ElasticSearch Indexer for Plone content

License

GPL-2.0, Unknown licenses found

Licenses found

GPL-2.0
LICENSE.GPL
Unknown
LICENSE.rst
Notifications You must be signed in to change notification settings

enfold/collective.es.index

 
 

Repository files navigation

collective.es.index

ElasticSearch Indexer for Plone content

Features

  • Indexes full content in ElasticSearch on a field base
  • uses serializers of plone.restapi to get the JSON for indexing
  • configuration of ElasticSearch via zope.conf (buildout)
  • flexible drop-in replacement proxy-index for the catalog (optional)
  • default profile installs SearchableText drop-in (optional)

Installation

This addon needs ElasticSearch 6.2 with ingest-attachment plugin installed.

Install collective.es.index by adding it to your buildout:

[buildout]

...

eggs =
    collective.es.index

also there, configure the connection to ElasticSearch:

[instance]

...

zope-conf-additional =
     %import collective.es.index
     <elasticsearch>
     query 127.0.0.1:9200
     ingest 127.0.0.1:9200
     </elasticsearch>

and then running bin/buildout.

To install the default drop-in proxy-index for SearchableText, go to the Site-Setup Add-Ons section and install ElasticSearch SearchableText Proxy Index.

New content will be indexed in ElasticSearch.

To index existing content, a full Clear and Rebuild is needed (via ZMI/portal_catalog/Tab Advanced).

Using in Plone 4

This product can be used in Plone 4. but it requires the collective.indexing product.
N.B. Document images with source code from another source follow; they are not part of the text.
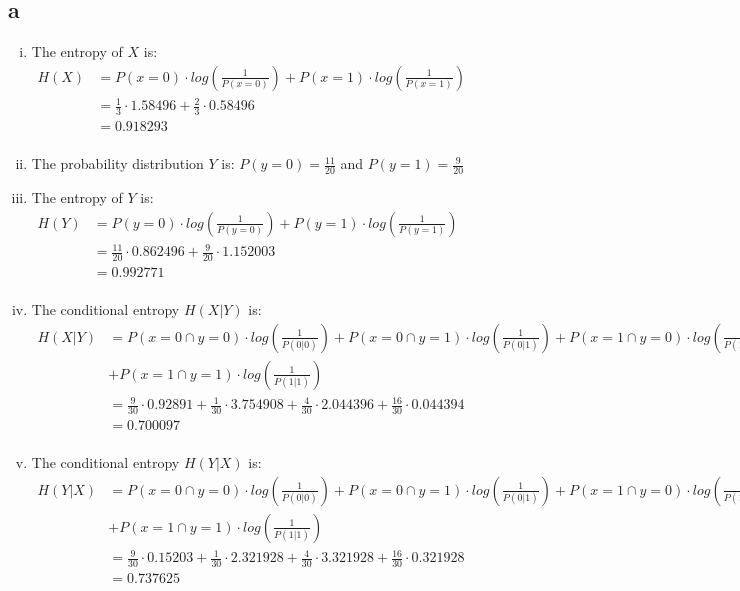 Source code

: \documentclass[letterpaper,notitlepage,twoside]{article}
\begin{document}
\subsection*{a}
\begin{enumerate}[(i)]

\item The entropy of  $X$ is:\\
$\begin{aligned}
H(X) &= P(x = 0) \cdot log(\frac{1}{P(x = 0)}) + P(x = 1) \cdot log(\frac{1}{P(x = 1)}) \\
&= \frac{1}{3} \cdot 1.58496 + \frac{2}{3} \cdot 0.58496 \\
&= 0.918293 \\ 
\end{aligned}$

\item The probability distribution $Y$ is: $P(y = 0) = \frac{11}{20}$ and $P(y = 1) = \frac{9}{20}$ \\

\item The entropy of $Y$ is: \\
$\begin{aligned}
H(Y) &= P(y = 0) \cdot log(\frac{1}{P(y = 0)}) + P(y = 1) \cdot log(\frac{1}{P(y = 1)}) \\
&= \frac{11}{20} \cdot 0.862496 + \frac{9}{20} \cdot 1.152003 \\
&= 0.992771 \\
\end{aligned}$

\item The conditional entropy $H(X | Y)$ is: \\
$\begin{aligned}
H(X|Y) &= P(x = 0 \cap y = 0) \cdot log(\frac{1}{P(0|0)}) + P(x = 0 \cap y = 1) \cdot log(\frac{1}{P(0|1)}) + P(x = 1 \cap y = 0) \cdot log(\frac{1}{P(1|0)}) \\ 
&+ P(x = 1 \cap y = 1) \cdot log(\frac{1}{P(1|1)}) \\
&= \frac{9}{30} \cdot 0.92891 + \frac{1}{30} \cdot 3.754908 + \frac{4}{30} \cdot 2.044396 + \frac{16}{30} \cdot 0.044394 \\
&= 0.700097 \\
\end{aligned}$

\item The conditional entropy $H(Y | X)$ is: \\
$\begin{aligned}
H(Y|X) &= P(x = 0 \cap y = 0) \cdot log(\frac{1}{P(0|0)}) + P(x = 0 \cap y = 1) \cdot log(\frac{1}{P(0|1)}) + P(x = 1 \cap y = 0) \cdot log(\frac{1}{P(1|0)}) \\ &+ P(x = 1 \cap y = 1) \cdot log(\frac{1}{P(1|1)}) \\
&= \frac{9}{30} \cdot 0.15203 + \frac{1}{30} \cdot 2.321928 + \frac{4}{30} \cdot 3.321928 + \frac{16}{30} \cdot 0.321928 \\
&= 0.737625 \\
\end{aligned}$


\end{enumerate}
\end{document}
Just add this product to your Plone 4 buildout:

[buildout]

...

eggs =
    collective.indexing

ES Python dependencies

Current version of this package requires elasticsearch_dsl. It is necessary to add the 'elasticsearch-dsl' egg to the buildout eggs. Alternatively, it can be added to the eggs in the celery part. Run the buildout again to get that dependency on existing installations.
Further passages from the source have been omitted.